● **THE TASK**
Below are the entries to work from; restate word for word the portion that opens with the line containing "Initially, our inspiration" and closes with the line containing "Achievable: Set a", keeping both.

[Start of Attachment]

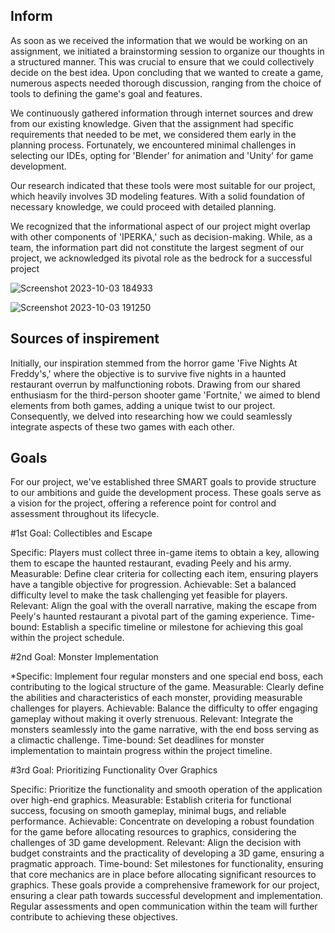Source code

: ## Inform

As soon as we received the information that we would be working on an assignment, we initiated a brainstorming session to organize our thoughts in a structured manner. This was crucial to ensure that we could collectively decide on the best idea. Upon concluding that we wanted to create a game, numerous aspects needed thorough discussion, ranging from the choice of tools to defining the game's goal and features.

We continuously gathered information through internet sources and drew from our existing knowledge. Given that the assignment had specific requirements that needed to be met, we considered them early in the planning process. Fortunately, we encountered minimal challenges in selecting our IDEs, opting for 'Blender' for animation and 'Unity' for game development.

Our research indicated that these tools were most suitable for our project, which heavily involves 3D modeling features. With a solid foundation of necessary knowledge, we could proceed with detailed planning.

We recognized that the informational aspect of our project might overlap with other components of 'IPERKA,' such as decision-making. While, as a team, the information part did not constitute the largest segment of our project, we acknowledged its pivotal role as the bedrock for a successful project

![Screenshot 2023-10-03 184933](https://github.com/Maximilian-Noethe/m413_ap23a_FNAP/assets/142780256/811cdb4a-1dc2-4751-b765-c69a79943262)


![Screenshot 2023-10-03 191250](https://github.com/Maximilian-Noethe/m413_ap23a_FNAP/assets/142780256/a3296b53-0906-4ca2-b2ab-ad6c523fbb56)
## Sources of inspirement

Initially, our inspiration stemmed from the horror game 'Five Nights At Freddy's,' where the objective is to survive five nights in a haunted restaurant overrun by malfunctioning robots. Drawing from our shared enthusiasm for the third-person shooter game 'Fortnite,' we aimed to blend elements from both games, adding a unique twist to our project. Consequently, we delved into researching how we could seamlessly integrate aspects of these two games with each other.

## Goals
For our project, we've established three SMART goals to provide structure to our ambitions and guide the development process. These goals serve as a vision for the project, offering a reference point for control and assessment throughout its lifecycle.

#1st Goal: Collectibles and Escape

Specific: Players must collect three in-game items to obtain a key, allowing them to escape the haunted restaurant, evading Peely and his army.
Measurable: Define clear criteria for collecting each item, ensuring players have a tangible objective for progression.
Achievable: Set a balanced difficulty level to make the task challenging yet feasible for players.
Relevant: Align the goal with the overall narrative, making the escape from Peely's haunted restaurant a pivotal part of the gaming experience.
Time-bound: Establish a specific timeline or milestone for achieving this goal within the project schedule.

#2nd Goal: Monster Implementation

*Specific: Implement four regular monsters and one special end boss, each contributing to the logical structure of the game.
Measurable: Clearly define the abilities and characteristics of each monster, providing measurable challenges for players.
Achievable: Balance the difficulty to offer engaging gameplay without making it overly strenuous.
Relevant: Integrate the monsters seamlessly into the game narrative, with the end boss serving as a climactic challenge.
Time-bound: Set deadlines for monster implementation to maintain progress within the project timeline.

#3rd Goal: Prioritizing Functionality Over Graphics

Specific: Prioritize the functionality and smooth operation of the application over high-end graphics.
Measurable: Establish criteria for functional success, focusing on smooth gameplay, minimal bugs, and reliable performance.
Achievable: Concentrate on developing a robust foundation for the game before allocating resources to graphics, considering the challenges of 3D game development.
Relevant: Align the decision with budget constraints and the practicality of developing a 3D game, ensuring a pragmatic approach.
Time-bound: Set milestones for functionality, ensuring that core mechanics are in place before allocating significant resources to graphics.
These goals provide a comprehensive framework for our project, ensuring a clear path towards successful development and implementation. Regular assessments and open communication within the team will further contribute to achieving these objectives.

[End of Attachment]

● **YOUR SOLUTION**
Initially, our inspiration stemmed from the horror game 'Five Nights At Freddy's,' where the objective is to survive five nights in a haunted restaurant overrun by malfunctioning robots. Drawing from our shared enthusiasm for the third-person shooter game 'Fortnite,' we aimed to blend elements from both games, adding a unique twist to our project. Consequently, we delved into researching how we could seamlessly integrate aspects of these two games with each other.

## Goals
For our project, we've established three SMART goals to provide structure to our ambitions and guide the development process. These goals serve as a vision for the project, offering a reference point for control and assessment throughout its lifecycle.

#1st Goal: Collectibles and Escape

Specific: Players must collect three in-game items to obtain a key, allowing them to escape the haunted restaurant, evading Peely and his army.
Measurable: Define clear criteria for collecting each item, ensuring players have a tangible objective for progression.
Achievable: Set a balanced difficulty level to make the task challenging yet feasible for players.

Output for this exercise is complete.